▶ [EXERCISE DESCRIPTION]:
Only lines holding the string "cdot" are wanted; copy each one from the material.

____

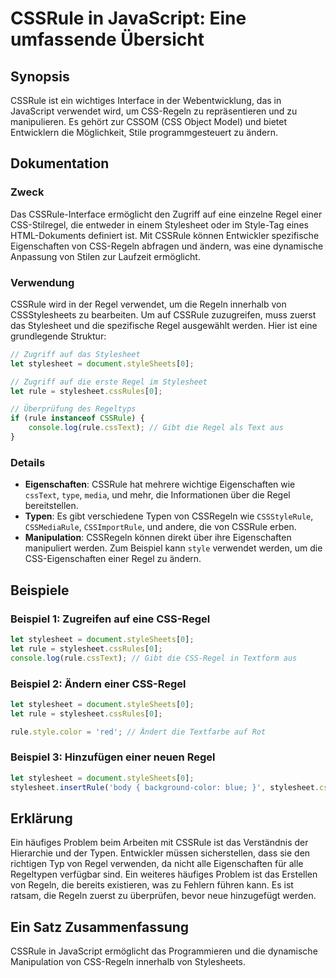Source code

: <!--
Meta Description: # CSSRule in JavaScript: Eine umfassende Übersicht ## Synopsis CSSRule ist ein wichtiges Interface in der Webentwicklung, das in JavaScript verwendet ...
Meta Keywords: die, stylesheet, regel, cssrule, css
-->

# CSSRule in JavaScript: Eine umfassende Übersicht

## Synopsis
CSSRule ist ein wichtiges Interface in der Webentwicklung, das in JavaScript verwendet wird, um CSS-Regeln zu repräsentieren und zu manipulieren. Es gehört zur CSSOM (CSS Object Model) und bietet Entwicklern die Möglichkeit, Stile programmgesteuert zu ändern.

## Dokumentation
### Zweck
Das CSSRule-Interface ermöglicht den Zugriff auf eine einzelne Regel einer CSS-Stilregel, die entweder in einem Stylesheet oder im Style-Tag eines HTML-Dokuments definiert ist. Mit CSSRule können Entwickler spezifische Eigenschaften von CSS-Regeln abfragen und ändern, was eine dynamische Anpassung von Stilen zur Laufzeit ermöglicht.

### Verwendung
CSSRule wird in der Regel verwendet, um die Regeln innerhalb von CSSStylesheets zu bearbeiten. Um auf CSSRule zuzugreifen, muss zuerst das Stylesheet und die spezifische Regel ausgewählt werden. Hier ist eine grundlegende Struktur:

```javascript
// Zugriff auf das Stylesheet
let stylesheet = document.styleSheets[0];

// Zugriff auf die erste Regel im Stylesheet
let rule = stylesheet.cssRules[0];

// Überprüfung des Regeltyps
if (rule instanceof CSSRule) {
    console.log(rule.cssText); // Gibt die Regel als Text aus
}
```

### Details
- **Eigenschaften**: CSSRule hat mehrere wichtige Eigenschaften wie `cssText`, `type`, `media`, und mehr, die Informationen über die Regel bereitstellen.
- **Typen**: Es gibt verschiedene Typen von CSSRegeln wie `CSSStyleRule`, `CSSMediaRule`, `CSSImportRule`, und andere, die von CSSRule erben.
- **Manipulation**: CSSRegeln können direkt über ihre Eigenschaften manipuliert werden. Zum Beispiel kann `style` verwendet werden, um die CSS-Eigenschaften einer Regel zu ändern.

## Beispiele
### Beispiel 1: Zugreifen auf eine CSS-Regel
```javascript
let stylesheet = document.styleSheets[0];
let rule = stylesheet.cssRules[0];
console.log(rule.cssText); // Gibt die CSS-Regel in Textform aus
```

### Beispiel 2: Ändern einer CSS-Regel
```javascript
let stylesheet = document.styleSheets[0];
let rule = stylesheet.cssRules[0];

rule.style.color = 'red'; // Ändert die Textfarbe auf Rot
```

### Beispiel 3: Hinzufügen einer neuen Regel
```javascript
let stylesheet = document.styleSheets[0];
stylesheet.insertRule('body { background-color: blue; }', stylesheet.cssRules.length);
```

## Erklärung
Ein häufiges Problem beim Arbeiten mit CSSRule ist das Verständnis der Hierarchie und der Typen. Entwickler müssen sicherstellen, dass sie den richtigen Typ von Regel verwenden, da nicht alle Eigenschaften für alle Regeltypen verfügbar sind. Ein weiteres häufiges Problem ist das Erstellen von Regeln, die bereits existieren, was zu Fehlern führen kann. Es ist ratsam, die Regeln zuerst zu überprüfen, bevor neue hinzugefügt werden.

## Ein Satz Zusammenfassung
CSSRule in JavaScript ermöglicht das Programmieren und die dynamische Manipulation von CSS-Regeln innerhalb von Stylesheets.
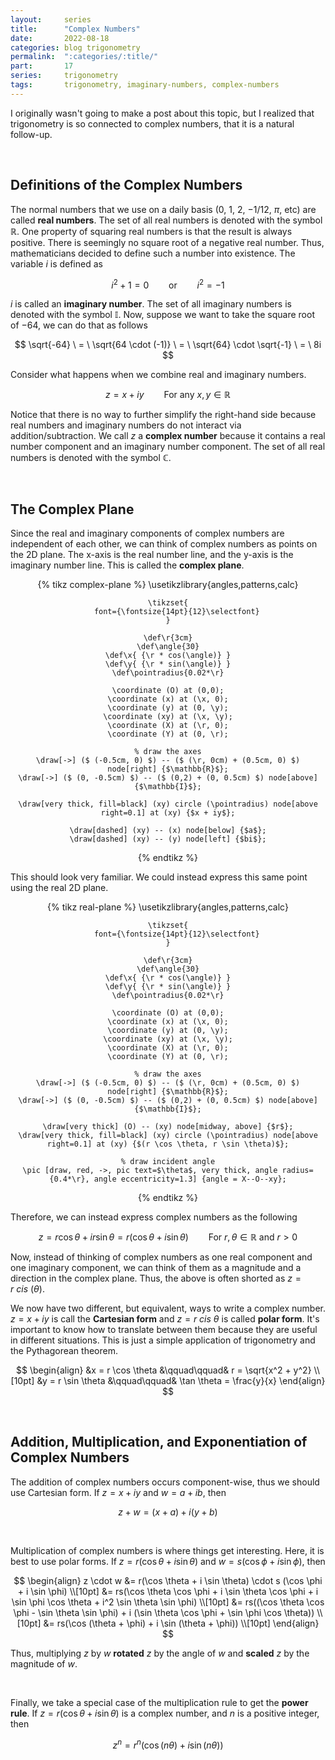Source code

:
 ```yaml
---
layout:     series
title:      "Complex Numbers"
date:       2022-08-18
categories: blog trigonometry
permalink:  ":categories/:title/"
part:       17
series:     trigonometry
tags:       trigonometry, imaginary-numbers, complex-numbers
---
```


I originally wasn't going to make a post about this topic, but I realized that trigonometry is so connected to complex numbers, that it is a natural follow-up.

<br>

## Definitions of the Complex Numbers

The normal numbers that we use on a daily basis ($0$, $1$, $2$, $-1/12$, $\pi$, etc) are called **real numbers**. The set of all real numbers is denoted with the symbol $\mathbb{R}$. One property of squaring real numbers is that the result is always positive. There is seemingly no square root of a negative real number. Thus, mathematicians decided to define such a number into existence. The variable $i$ is defined as

$$
i^2 + 1 = 0 \qquad\text{or}\qquad i^2 = -1
$$

$i$ is called an **imaginary number**. The set of all imaginary numbers is denoted with the symbol $\mathbb{I}$. Now, suppose we want to take the square root of $-64$, we can do that as follows

$$
\sqrt{-64} \ = \ \sqrt{64 \cdot (-1)} \ = \ \sqrt{64} \cdot \sqrt{-1} \ = \ 8i
$$

Consider what happens when we combine real and imaginary numbers.

$$
z = x + iy      \qquad\text{For any } x, y \in \mathbb{R}
$$

Notice that there is no way to further simplify the right-hand side because real numbers and imaginary numbers do not interact via addition/subtraction. We call $z$ a **complex number** because it contains a real number component and an imaginary number component. The set of all real numbers is denoted with the symbol $\mathbb{C}$.

<br>

## The Complex Plane

Since the real and imaginary components of complex numbers are independent of each other, we can think of complex numbers as points on the 2D plane. The x-axis is the real number line, and the y-axis is the imaginary number line. This is called the **complex plane**.

<center>
{% tikz complex-plane %}
    \usetikzlibrary{angles,patterns,calc}

    \tikzset{
        font={\fontsize{14pt}{12}\selectfont}
    }

    \def\r{3cm}
    \def\angle{30}
    \def\x{ {\r * cos(\angle)} }
    \def\y{ {\r * sin(\angle)} }
    \def\pointradius{0.02*\r}

    \coordinate (O) at (0,0);
    \coordinate (x) at (\x, 0);
    \coordinate (y) at (0, \y);
    \coordinate (xy) at (\x, \y);
    \coordinate (X) at (\r, 0);
    \coordinate (Y) at (0, \r);

    % draw the axes
    \draw[->] ($ (-0.5cm, 0) $) -- ($ (\r, 0cm) + (0.5cm, 0) $) node[right] {$\mathbb{R}$};
    \draw[->] ($ (0, -0.5cm) $) -- ($ (0,2) + (0, 0.5cm) $) node[above] {$\mathbb{I}$};

    \draw[very thick, fill=black] (xy) circle (\pointradius) node[above right=0.1] at (xy) {$x + iy$};

    \draw[dashed] (xy) -- (x) node[below] {$a$};
    \draw[dashed] (xy) -- (y) node[left] {$bi$};

{% endtikz %}
</center>

This should look very familiar. We could instead express this same point using the real 2D plane.

<center>
{% tikz real-plane %}
    \usetikzlibrary{angles,patterns,calc}

    \tikzset{
        font={\fontsize{14pt}{12}\selectfont}
    }

    \def\r{3cm}
    \def\angle{30}
    \def\x{ {\r * cos(\angle)} }
    \def\y{ {\r * sin(\angle)} }
    \def\pointradius{0.02*\r}

    \coordinate (O) at (0,0);
    \coordinate (x) at (\x, 0);
    \coordinate (y) at (0, \y);
    \coordinate (xy) at (\x, \y);
    \coordinate (X) at (\r, 0);
    \coordinate (Y) at (0, \r);

    % draw the axes
    \draw[->] ($ (-0.5cm, 0) $) -- ($ (\r, 0cm) + (0.5cm, 0) $) node[right] {$\mathbb{R}$};
    \draw[->] ($ (0, -0.5cm) $) -- ($ (0,2) + (0, 0.5cm) $) node[above] {$\mathbb{I}$};

    \draw[very thick] (O) -- (xy) node[midway, above] {$r$};
    \draw[very thick, fill=black] (xy) circle (\pointradius) node[above right=0.1] at (xy) {$(r \cos \theta, r \sin \theta)$};

    % draw incident angle
    \pic [draw, red, ->, pic text=$\theta$, very thick, angle radius={0.4*\r}, angle eccentricity=1.3] {angle = X--O--xy};

{% endtikz %}
</center>

Therefore, we can instead express complex numbers as the following

$$
z = r\cos \theta + i r \sin \theta = r(\cos \theta + i \sin \theta) \qquad\text{For } r, \theta \in \mathbb{R} \text{ and } r > 0
$$

Now, instead of thinking of complex numbers as one real component and one imaginary component, we can think of them as a magnitude and a direction in the complex plane. Thus, the above is often shorted as $z = r \ cis \ (\theta)$. 

We now have two different, but equivalent, ways to write a complex number. $z = x + iy$ is call the **Cartesian form** and $z = r \ cis \ \theta$ is called **polar form**. It's important to know how to translate between them because they are useful in different situations. This is just a simple application of trigonometry and the Pythagorean theorem.

$$
\begin{align}
    &x = r \cos \theta   &\qquad\qquad&    r = \sqrt{x^2 + y^2} \\[10pt]
    &y = r \sin \theta   &\qquad\qquad&    \tan \theta = \frac{y}{x}
\end{align}
$$

<br>

## Addition, Multiplication, and Exponentiation of Complex Numbers

The addition of complex numbers occurs component-wise, thus we should use Cartesian form. If $z = x + i y$ and $w = a + i b$, then

$$
z + w = (x + a) + i (y + b)
$$

<br>

Multiplication of complex numbers is where things get interesting. Here, it is best to use polar forms. If $z = r(\cos \theta + i \sin \theta)$ and $w = s (\cos \phi + i \sin \phi)$, then

$$
\begin{align}
    z \cdot w 
    &= r(\cos \theta + i \sin \theta) \cdot s (\cos \phi + i \sin \phi) \\[10pt]
    &= rs(\cos \theta \cos \phi + i \sin \theta \cos \phi + i \sin \phi \cos \theta + i^2 \sin \theta \sin \phi) \\[10pt]
    &= rs((\cos \theta \cos \phi - \sin \theta \sin \phi) + i (\sin \theta \cos \phi + \sin \phi \cos \theta)) \\[10pt]
    &= rs(\cos (\theta + \phi) + i \sin (\theta + \phi)) \\[10pt]
\end{align}
$$

Thus, multiplying $z$ by $w$ **rotated** $z$ by the angle of $w$ and **scaled** $z$ by the magnitude of $w$.

<br>

Finally, we take a special case of the multiplication rule to get the **power rule**. If $z = r (\cos \theta + i \sin \theta)$ is a complex number, and $n$ is a positive integer, then

$$
z^n = r^n (\cos(n \theta) + i \sin(n \theta))
$$

<br>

____

▶ [EXERCISE SOLUTION]:
\sqrt{-64} \ = \ \sqrt{64 \cdot (-1)} \ = \ \sqrt{64} \cdot \sqrt{-1} \ = \ 8i
    z \cdot w 
    &= r(\cos \theta + i \sin \theta) \cdot s (\cos \phi + i \sin \phi) \\[10pt]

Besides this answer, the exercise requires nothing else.